Spiritual Food: The Lord’s Supper

This Sunday at Grace (and the first Sunday of every month), we’re celebrating the Lord’s Supper together at all our services.

This is a very special part of our worship, and it’s worth taking the time to remember what it means, so we can prepare our hearts in the days ahead as we look forward to enjoying it together.

Now, when Jesus said, “Do this in remembrance of me” (Luke 22:19-20), he wasn’t talking about a bare recalling, or a weird and macabre kind of magic trick where the bread and wine turn into his human tissue and haemoglobin.communion-2-1458090-640x480_Fotor

What he meant was for us to “partake” in the benefits of his death and suffering as an ongoing thing (see 1 Corinthians 10:16). The bread and the grape juice that we enjoy together in the Lord’s Supper are a means, a spiritual vehicle, where we take the body and blood of Jesus, but not by sight, by faith. Jesus is present in the Lord’s Supper, not bodily, but spiritually, and we may meet him there to be strengthened in our faith.

The Heidelberg Catechism, a framework for teaching the Bible written in 1563, puts it really well:

Question: How does the Lord’s supper signify and seal to you that you share in Christ’s one sacrifice on the cross and in all his gifts?

Answer: In this way: Christ has commanded me and all believers to eat of this broken bread and drink of this cup in remembrance of him.

With this command he gave these promises:

First, as surely as I see with my eyes the bread of the Lord broken for me and the cup given to me, so surely was his body offered for me and his blood poured out for me on the cross.

Second, as surely as I receive from the hand of the minister and taste with my mouth the bread and the cup of the Lord as sure signs of Christ’s body and blood, so surely does he himself nourish and refresh my soul to everlasting life with his crucified body and shed blood.

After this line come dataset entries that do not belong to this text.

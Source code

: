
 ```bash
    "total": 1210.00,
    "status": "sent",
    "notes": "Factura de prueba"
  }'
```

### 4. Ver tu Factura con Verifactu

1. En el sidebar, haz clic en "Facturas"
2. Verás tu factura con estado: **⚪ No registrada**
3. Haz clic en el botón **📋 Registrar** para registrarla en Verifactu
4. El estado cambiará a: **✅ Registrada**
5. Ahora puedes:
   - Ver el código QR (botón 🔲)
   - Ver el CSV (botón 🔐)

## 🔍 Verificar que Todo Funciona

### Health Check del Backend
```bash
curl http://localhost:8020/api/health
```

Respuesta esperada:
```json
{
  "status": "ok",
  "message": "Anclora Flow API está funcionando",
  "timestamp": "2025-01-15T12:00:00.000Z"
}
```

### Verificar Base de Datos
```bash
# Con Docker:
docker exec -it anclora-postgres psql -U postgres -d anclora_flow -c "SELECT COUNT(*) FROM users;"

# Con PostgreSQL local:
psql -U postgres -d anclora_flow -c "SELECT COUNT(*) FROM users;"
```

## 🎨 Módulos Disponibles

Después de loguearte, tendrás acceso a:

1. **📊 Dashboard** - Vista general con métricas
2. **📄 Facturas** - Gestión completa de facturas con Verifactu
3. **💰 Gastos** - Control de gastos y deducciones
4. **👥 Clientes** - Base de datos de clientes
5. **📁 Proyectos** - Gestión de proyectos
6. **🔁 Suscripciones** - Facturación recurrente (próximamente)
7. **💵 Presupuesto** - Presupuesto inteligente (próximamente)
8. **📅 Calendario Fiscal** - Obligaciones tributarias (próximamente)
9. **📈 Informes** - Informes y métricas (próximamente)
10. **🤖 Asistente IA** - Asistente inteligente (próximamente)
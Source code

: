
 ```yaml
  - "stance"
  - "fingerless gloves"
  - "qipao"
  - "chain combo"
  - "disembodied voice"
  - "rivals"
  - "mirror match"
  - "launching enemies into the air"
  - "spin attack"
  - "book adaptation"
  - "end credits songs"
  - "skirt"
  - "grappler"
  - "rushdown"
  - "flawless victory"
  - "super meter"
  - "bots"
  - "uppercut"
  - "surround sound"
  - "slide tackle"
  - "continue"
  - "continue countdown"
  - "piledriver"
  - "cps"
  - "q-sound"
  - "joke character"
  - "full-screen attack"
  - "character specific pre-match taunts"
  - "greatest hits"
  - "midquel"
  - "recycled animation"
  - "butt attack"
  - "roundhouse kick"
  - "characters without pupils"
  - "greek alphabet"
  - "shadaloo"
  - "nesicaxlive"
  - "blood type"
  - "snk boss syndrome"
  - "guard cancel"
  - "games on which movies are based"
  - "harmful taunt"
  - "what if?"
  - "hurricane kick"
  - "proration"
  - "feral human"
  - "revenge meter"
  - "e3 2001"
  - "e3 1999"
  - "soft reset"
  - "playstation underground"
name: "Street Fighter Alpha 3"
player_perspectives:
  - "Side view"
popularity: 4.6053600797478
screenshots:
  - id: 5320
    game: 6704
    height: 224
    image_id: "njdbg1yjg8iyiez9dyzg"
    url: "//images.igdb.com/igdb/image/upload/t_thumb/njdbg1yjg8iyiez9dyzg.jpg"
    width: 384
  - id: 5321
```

Understanding the Lord’s Supper like this has three implications for those preparing to take it:

1. It’s not for unbelievers

Taking the Lord’s Supper does not make you a Christian, and it doesn’t win you points with God. In fact, it’s meaningless for an unbeliever to take the Lord’s Supper. You might as well stay at home and have a tiny piece of bread and a shot-glass of grape juice.

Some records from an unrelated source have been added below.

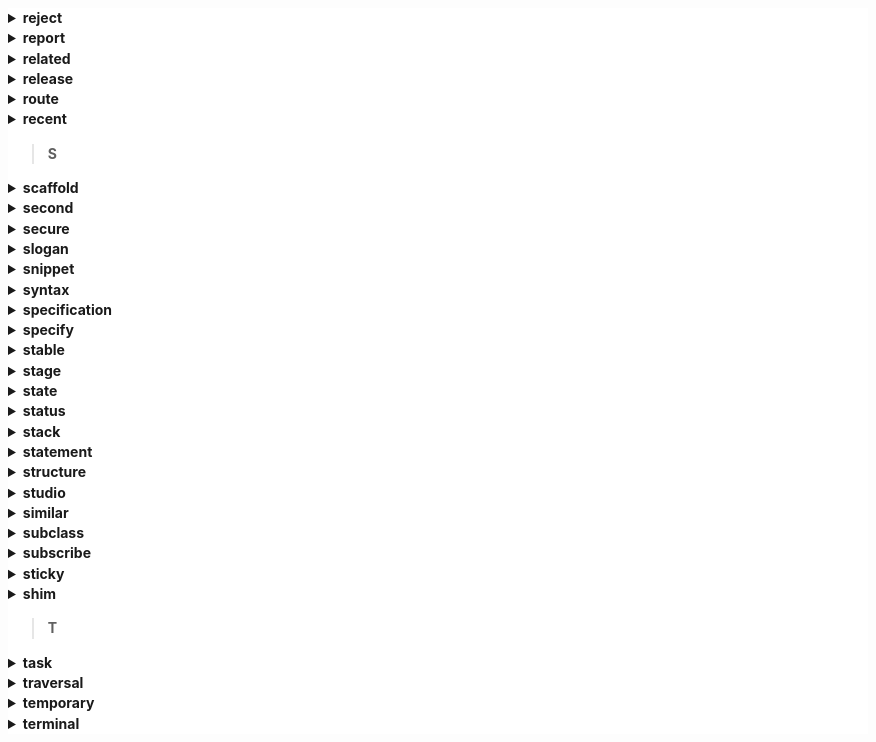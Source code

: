   <details><summary><b>reject</b></summary></details>

  <details><summary><b>report</b></summary></details>

  <details><summary><b>related</b></summary></details>

  <details><summary><b>release</b></summary></details>

  <details><summary><b>route</b></summary></details>

  <details><summary><b>recent</b></summary></details>

  > **S**

  <details><summary><b>scaffold</b></summary></details>

  <details><summary><b>second</b></summary></details>

  <details><summary><b>secure</b></summary></details>

  <details><summary><b>slogan</b></summary></details>

  <details><summary><b>snippet</b></summary></details>

  <details><summary><b>syntax</b></summary></details>

  <details><summary><b>specification</b></summary></details>

  <details><summary><b>specify</b></summary></details>

  <details><summary><b>stable</b></summary></details>

  <details><summary><b>stage</b></summary></details>

  <details><summary><b>state</b></summary></details>

  <details><summary><b>status</b></summary></details>

  <details><summary><b>stack</b></summary></details>

  <details><summary><b>statement</b></summary></details>

  <details><summary><b>structure</b></summary></details>

  <details><summary><b>studio</b></summary></details>

  <details><summary><b>similar</b></summary></details>

  <details><summary><b>subclass</b></summary></details>

  <details><summary><b>subscribe</b></summary></details>

  <details><summary><b>sticky</b></summary></details>

  <details><summary><b>shim</b></summary></details>

  > **T**

  <details><summary><b>task</b></summary></details>

  <details><summary><b>traversal</b></summary></details>

  <details><summary><b>temporary</b></summary></details>

  <details><summary><b>terminal</b></summary></details>
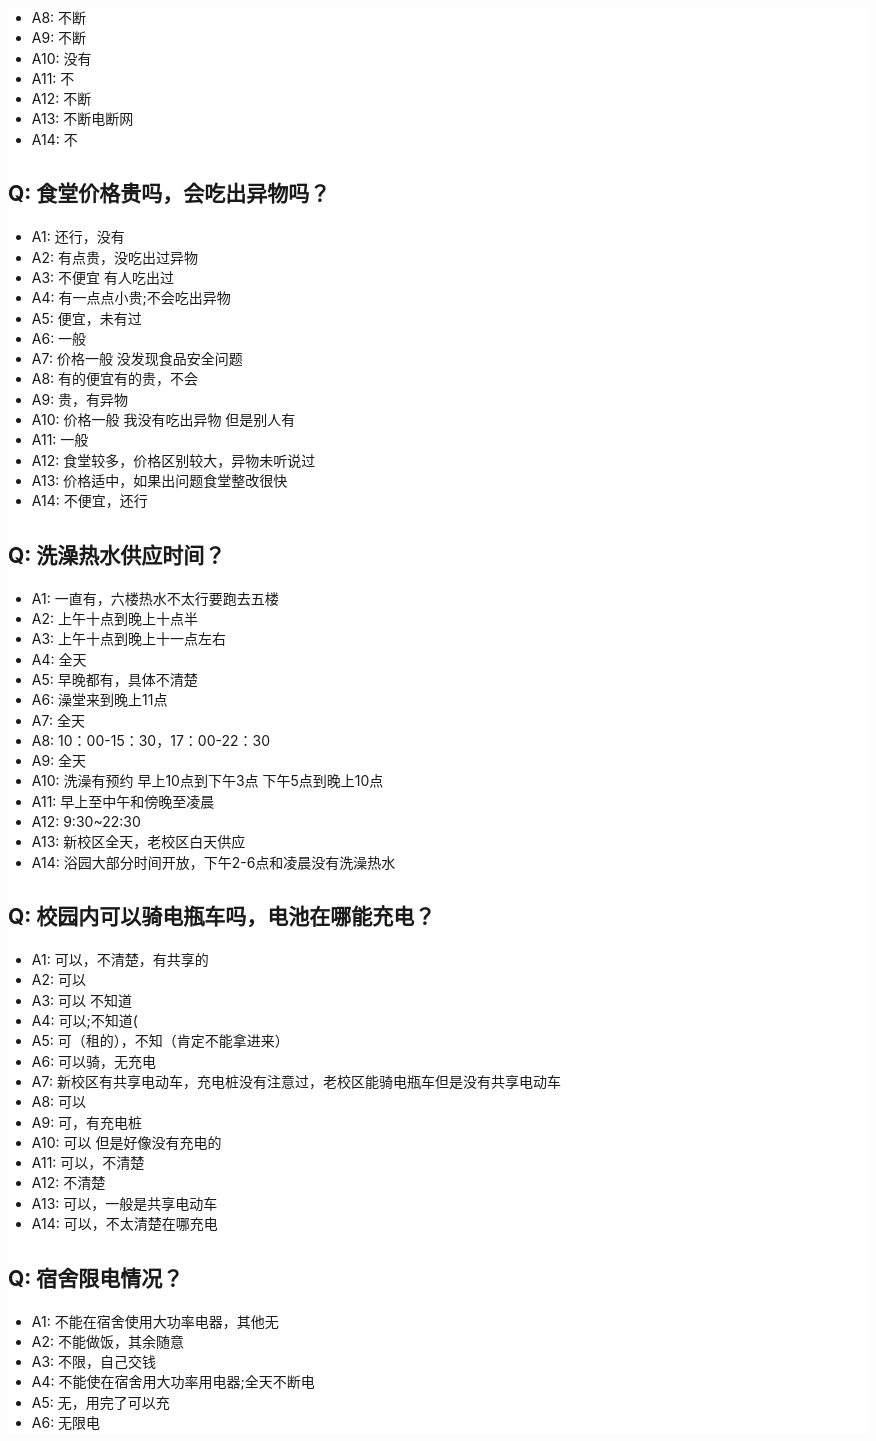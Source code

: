- A8: 不断
- A9: 不断
- A10: 没有
- A11: 不
- A12: 不断
- A13: 不断电断网
- A14: 不
## Q: 食堂价格贵吗，会吃出异物吗？
- A1: 还行，没有
- A2: 有点贵，没吃出过异物
- A3: 不便宜 有人吃出过
- A4: 有一点点小贵;不会吃出异物
- A5: 便宜，未有过
- A6: 一般
- A7: 价格一般 没发现食品安全问题
- A8: 有的便宜有的贵，不会
- A9: 贵，有异物
- A10: 价格一般 我没有吃出异物 但是别人有
- A11: 一般
- A12: 食堂较多，价格区别较大，异物未听说过
- A13: 价格适中，如果出问题食堂整改很快
- A14: 不便宜，还行
## Q: 洗澡热水供应时间？
- A1: 一直有，六楼热水不太行要跑去五楼
- A2: 上午十点到晚上十点半
- A3: 上午十点到晚上十一点左右
- A4: 全天
- A5: 早晚都有，具体不清楚
- A6: 澡堂来到晚上11点
- A7: 全天
- A8: 10：00-15：30，17：00-22：30
- A9: 全天
- A10: 洗澡有预约 早上10点到下午3点 下午5点到晚上10点
- A11: 早上至中午和傍晚至凌晨
- A12: 9:30~22:30
- A13: 新校区全天，老校区白天供应
- A14: 浴园大部分时间开放，下午2-6点和凌晨没有洗澡热水
## Q: 校园内可以骑电瓶车吗，电池在哪能充电？
- A1: 可以，不清楚，有共享的
- A2: 可以
- A3: 可以 不知道
- A4: 可以;不知道(
- A5: 可（租的），不知（肯定不能拿进来）
- A6: 可以骑，无充电
- A7: 新校区有共享电动车，充电桩没有注意过，老校区能骑电瓶车但是没有共享电动车
- A8: 可以
- A9: 可，有充电桩
- A10: 可以 但是好像没有充电的
- A11: 可以，不清楚
- A12: 不清楚
- A13: 可以，一般是共享电动车
- A14: 可以，不太清楚在哪充电
## Q: 宿舍限电情况？
- A1: 不能在宿舍使用大功率电器，其他无
- A2: 不能做饭，其余随意
- A3: 不限，自己交钱
- A4: 不能使在宿舍用大功率用电器;全天不断电
- A5: 无，用完了可以充
- A6: 无限电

Christians, on the other hand, take the Lord’s Supper as a confirmation of the work of Christ in their life at their conversion, and as a means to remain near his grace, to sustain their faith in his death for them.

Rather than taking the bread and grape juice in the Lord’s Supper, unbelievers should be encouraged to take Jesus himself, as the gospel is made visible in the celebration of the Lord’s Supper by believers.

2. It’s not for unrepentant Christians

1 Corinthians 11:27-29 gives a warning to Christians taking the Lord’s Supper:

“Whoever, therefore, eats the bread or drinks the cup of the Lord in an unworthy manner will be guilty concerning the body and blood of the Lord. Let a person examine himself, then, and so eat of the bread and drink of the cup. For anyone who eats and drinks without discerning the body eats and drinks judgment on himself.”

(1 Corinthians 11:27–29 ESV)

What this means is that the believer wanting to take hold of the benefits of Christ’s death in the Lord’s Supper must not be harbouring sin in his life. This is dishonouring to the Cross, and dishonouring to the Lord Jesus.

This is why the Lord’s Supper is good opportunity to “examine” yourself. Am I growing closer to Jesus? Are my desires becoming more like his? Am I fooling around with sin? How are my relationships with other believers?

3. The Lord’s Supper is not for comfortable Christians

This last point is important to remember, as it speaks to the spiritual effects of the Lord’s Supper. As bread and grape juice nourishes our bodies, so the body and blood of Jesus, taken by faith in the Lord’s Supper, nourishes our souls.

We don’t take the Lord’s Supper to maintain our Christian comforts. We don’t do it out of traditionalism, and we don’t do it to ‘keep God happy’.

We take it to strengthen ourselves to live for Christ more and more in daily life, by kneeling once again in humility at the cross. We should expect change in our lives as we take the Lord’s Supper in repentant faith. We should expect God to work in us to conform us more and more to the image of his Son (Romans 8:28-30).

As we prepare to enjoy the Lord’s Supper together this Sunday, why not take some time to pray and reflect of the next few days. Reflect on your own life, reflect on your relationship with Jesus and what his cross means to you.

And then, when we take the meal together on Sunday, celebrate the gospel in your life and in the life of your Christian brothers and sisters, and expect God to nourish you and grow you with the spiritual food of the body and blood of Jesus,  by which he brought you from death to life.